Circa 240 - Circa 274, Rome
Zenobia was the daughter of a Roman citizen born in what is now Syria during the third century. She claimed to be descended from Dido and Cleopatra, but those claims were never substantiated.
By 258 she had become the second wife of King Odenathus of the city-state of Palmyra. King Odenathus and his older son were assassinated in 267, leaving Zenobia to rule in the name of her young son.
Soon Zenobia was looking to expand her territories and control Roman trade routes through the eastern frontier. In 269, she and her army conquered Egypt. The Roman prefect of Egypt, Tenagino Probus, was beheaded and Zenobia declared herself Queen of Egypt.

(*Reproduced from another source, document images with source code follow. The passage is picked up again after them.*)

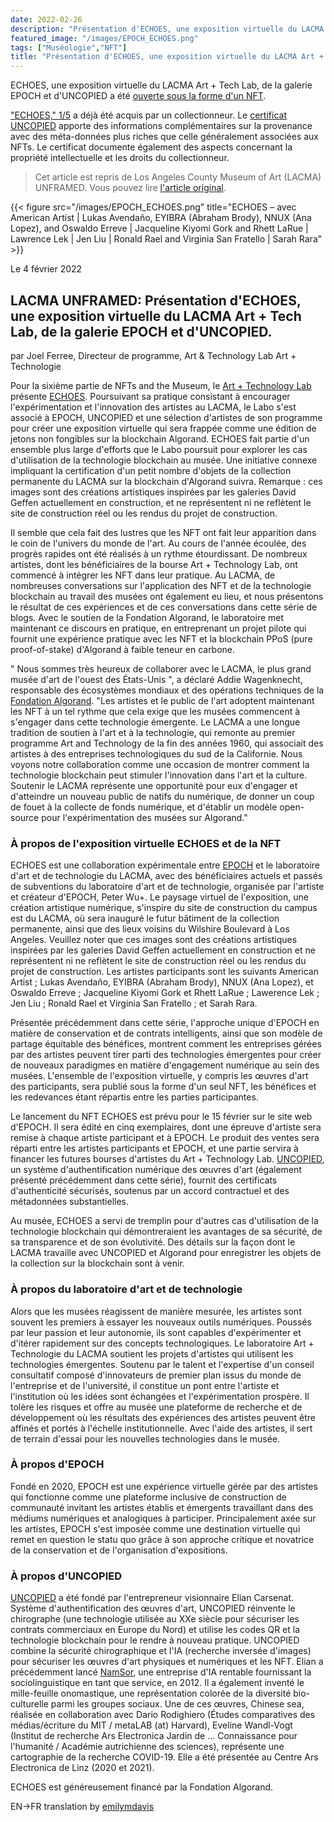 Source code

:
 ```yaml
---
date: 2022-02-26
description: "Présentation d'ECHOES, une exposition virtuelle du LACMA Art + Tech Lab, de la galerie EPOCH et d'UNCOPIED."
featured_image: "/images/EPOCH_ECHOES.png"
tags: ["Muséologie","NFT"]
title: "Présentation d'ECHOES, une exposition virtuelle du LACMA Art + Tech Lab, de la galerie EPOCH et d'UNCOPIED."
---
```


ECHOES, une exposition virtuelle du LACMA Art + Tech Lab, de la galerie EPOCH et d'UNCOPIED a été [ouverte sous la forme d'un NFT](https://epoch.gallery/echoes-nft/).

["ECHOES," 1/5](https://www.nftexplorer.app/asset/603960750) a déjà été acquis par un collectionneur. Le [certificat UNCOPIED](https://api.uncopied.art/c/v/w) apporte des informations complémentaires sur la provenance avec des méta-données plus riches que celle généralement associées aux NFTs. 
Le certificat documente également des aspects concernant la propriété intellectuelle et les droits du collectionneur. 

>Cet article est repris de Los Angeles County Museum of Art (LACMA) UNFRAMED. Vous pouvez lire [l'article original](https://unframed.lacma.org/2022/02/04/introducing-echoes-virtual-exhibition-lacma-art-tech-lab-epoch-gallery-and-uncopied).

{{< figure src="/images/EPOCH_ECHOES.png" title="ECHOES – avec American Artist | Lukas Avendaño, EYIBRA (Abraham Brody), NNUX (Ana Lopez), and Oswaldo Erreve | Jacqueline Kiyomi Gork and Rhett LaRue | Lawrence Lek | Jen Liu | Ronald Rael and Virginia San Fratello | Sarah Rara" >}}

Le 4 février 2022

## LACMA UNFRAMED: Présentation d'ECHOES, une exposition virtuelle du LACMA Art + Tech Lab, de la galerie EPOCH et d'UNCOPIED.
par Joel Ferree, Directeur de programme, Art & Technology Lab Art + Technologie

Pour la sixième partie de NFTs and the Museum, le [Art + Technology Lab](https://www.lacma.org/lab) présente [ECHOES](https://epoch.gallery/echoes). Poursuivant sa pratique consistant à encourager l'expérimentation et l'innovation des artistes au LACMA, le Labo s'est associé à EPOCH, UNCOPIED et une sélection d'artistes de son programme pour créer une exposition virtuelle qui sera frappée comme une édition de jetons non fongibles sur la blockchain Algorand. ECHOES fait partie d'un ensemble plus large d'efforts que le Labo poursuit pour explorer les cas d'utilisation de la technologie blockchain au musée. Une initiative connexe impliquant la certification d'un petit nombre d'objets de la collection permanente du LACMA sur la blockchain d'Algorand suivra. Remarque : ces images sont des créations artistiques inspirées par les galeries David Geffen actuellement en construction, et ne représentent ni ne reflètent le site de construction réel ou les rendus du projet de construction.

Il semble que cela fait des lustres que les NFT ont fait leur apparition dans le coin de l'univers du monde de l'art. Au cours de l'année écoulée, des progrès rapides ont été réalisés à un rythme étourdissant. De nombreux artistes, dont les bénéficiaires de la bourse Art + Technology Lab, ont commencé à intégrer les NFT dans leur pratique. Au LACMA, de nombreuses conversations sur l'application des NFT et de la technologie blockchain au travail des musées ont également eu lieu, et nous présentons le résultat de ces expériences et de ces conversations dans cette série de blogs. Avec le soutien de la Fondation Algorand, le laboratoire met maintenant ce discours en pratique, en entreprenant un projet pilote qui fournit une expérience pratique avec les NFT et la blockchain PPoS (pure proof-of-stake) d'Algorand à faible teneur en carbone.

" Nous sommes très heureux de collaborer avec le LACMA, le plus grand musée d'art de l'ouest des États-Unis ", a déclaré Addie Wagenknecht, responsable des écosystèmes mondiaux et des opérations techniques de la [Fondation Algorand](https://algorand.foundation/). "Les artistes et le public de l'art adoptent maintenant les NFT à un tel rythme que cela exige que les musées commencent à s'engager dans cette technologie émergente. Le LACMA a une longue tradition de soutien à l'art et à la technologie, qui remonte au premier programme Art and Technology de la fin des années 1960, qui associait des artistes à des entreprises technologiques du sud de la Californie. Nous voyons notre collaboration comme une occasion de montrer comment la technologie blockchain peut stimuler l'innovation dans l'art et la culture. Soutenir le LACMA représente une opportunité pour eux d'engager et d'atteindre un nouveau public de natifs du numérique, de donner un coup de fouet à la collecte de fonds numérique, et d'établir un modèle open-source pour l'expérimentation des musées sur Algorand."

### À propos de l'exposition virtuelle ECHOES et de la NFT
ECHOES est une collaboration expérimentale entre [EPOCH](https://epoch.gallery/) et le laboratoire d'art et de technologie du LACMA, avec des bénéficiaires actuels et passés de subventions du laboratoire d'art et de technologie, organisée par l'artiste et créateur d'EPOCH, Peter Wu+. Le paysage virtuel de l'exposition, une création artistique numérique, s'inspire du site de construction du campus est du LACMA, où sera inauguré le futur bâtiment de la collection permanente, ainsi que des lieux voisins du Wilshire Boulevard à Los Angeles. Veuillez noter que ces images sont des créations artistiques inspirées par les galeries David Geffen actuellement en construction et ne représentent ni ne reflètent le site de construction réel ou les rendus du projet de construction.
Les artistes participants sont les suivants American Artist ; Lukas Avendaño, EYIBRA (Abraham Brody), NNUX (Ana Lopez), et Oswaldo Erreve ; Jacqueline Kiyomi Gork et Rhett LaRue ; Lawerence Lek ; Jen Liu ; Ronald Rael et Virginia San Fratello ; et Sarah Rara.

Présentée précédemment dans cette série, l'approche unique d'EPOCH en matière de conservation et de contrats intelligents, ainsi que son modèle de partage équitable des bénéfices, montrent comment les entreprises gérées par des artistes peuvent tirer parti des technologies émergentes pour créer de nouveaux paradigmes en matière d'engagement numérique au sein des musées. L'ensemble de l'exposition virtuelle, y compris les œuvres d'art des participants, sera publié sous la forme d'un seul NFT, les bénéfices et les redevances étant répartis entre les parties participantes.

Le lancement du NFT ECHOES est prévu pour le 15 février sur le site web d'EPOCH. Il sera édité en cinq exemplaires, dont une épreuve d'artiste sera remise à chaque artiste participant et à EPOCH. Le produit des ventes sera réparti entre les artistes participants et EPOCH, et une partie servira à financer les futures bourses d'artistes du Art + Technology Lab. [UNCOPIED](https://uncopied.art), un système d'authentification numérique des œuvres d'art (également présenté précédemment dans cette série), fournit des certificats d'authenticité sécurisés, soutenus par un accord contractuel et des métadonnées substantielles.

Au musée, ECHOES a servi de tremplin pour d'autres cas d'utilisation de la technologie blockchain qui démontreraient les avantages de sa sécurité, de sa transparence et de son évolutivité. Des détails sur la façon dont le LACMA travaille avec UNCOPIED et Algorand pour enregistrer les objets de la collection sur la blockchain sont à venir.

### À propos du laboratoire d'art et de technologie
Alors que les musées réagissent de manière mesurée, les artistes sont souvent les premiers à essayer les nouveaux outils numériques. Poussés par leur passion et leur autonomie, ils sont capables d'expérimenter et d'itérer rapidement sur des concepts technologiques. Le laboratoire Art + Technologie du LACMA soutient les projets d'artistes qui utilisent les technologies émergentes. Soutenu par le talent et l'expertise d'un conseil consultatif composé d'innovateurs de premier plan issus du monde de l'entreprise et de l'université, il constitue un pont entre l'artiste et l'institution où les idées sont échangées et l'expérimentation prospère. Il tolère les risques et offre au musée une plateforme de recherche et de développement où les résultats des expériences des artistes peuvent être affinés et portés à l'échelle institutionnelle. Avec l'aide des artistes, il sert de terrain d'essai pour les nouvelles technologies dans le musée.

### À propos d'EPOCH
Fondé en 2020, EPOCH est une expérience virtuelle gérée par des artistes qui fonctionne comme une plateforme inclusive de construction de communauté invitant les artistes établis et émergents travaillant dans des médiums numériques et analogiques à participer. Principalement axée sur les artistes, EPOCH s'est imposée comme une destination virtuelle qui remet en question le statu quo grâce à son approche critique et novatrice de la conservation et de l'organisation d'expositions.

### À propos d'UNCOPIED

[UNCOPIED](https://uncopied.art/) a été fondé par l'entrepreneur visionnaire Elian Carsenat. Système d'authentification des œuvres d'art, UNCOPIED réinvente le chirographe (une technologie utilisée au XXe siècle pour sécuriser les contrats commerciaux en Europe du Nord) et utilise les codes QR et la technologie blockchain pour le rendre à nouveau pratique. UNCOPIED combine la sécurité chirographique et l'IA (recherche inversée d'images) pour sécuriser les œuvres d'art physiques et numériques et les NFT. Elian a précédemment lancé [NamSor](https://namsor.app/), une entreprise d'IA rentable fournissant la sociolinguistique en tant que service, en 2012. Il a également inventé le mille-feuille onomastique, une représentation colorée de la diversité bio-culturelle parmi les groupes sociaux. Une de ces œuvres, Chinese sea, réalisée en collaboration avec Dario Rodighiero (Études comparatives des médias/écriture du MIT / metaLAB (at) Harvard), Eveline Wandl-Vogt (Institut de recherche Ars Electronica Jardin de ... Connaissance pour l'humanité / Académie autrichienne des sciences), représente une cartographie de la recherche COVID-19. Elle a été présentée au Centre Ars Electronica de Linz (2020 et 2021).

ECHOES est généreusement financé par la Fondation Algorand.

EN->FR translation by [emilymdavis](https://www.fiverr.com/emilymdavis)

As Rome struggled with internal conflicts, Zenobia expanded her empire through the Roman territories of Syria, Palestine, Asia Minor and Lebanon.
This alarmed the new Roman emperor Aurelian and he set out to reclaim the areas Zenobia had conquered.
By 274, Zenobia had been defeated and she was a prisoner of the Roman Empire. Reports say she appeared in golden chains in Aurelian’s triumphant military parade through Rome.
No one is quite sure what happened to Zenobia in the end. Some say she was beheaded, some say she committed suicide and some say that Aurelian was so impressed by her that he pardoned her, allowing her to live out her days as a Roman socialite.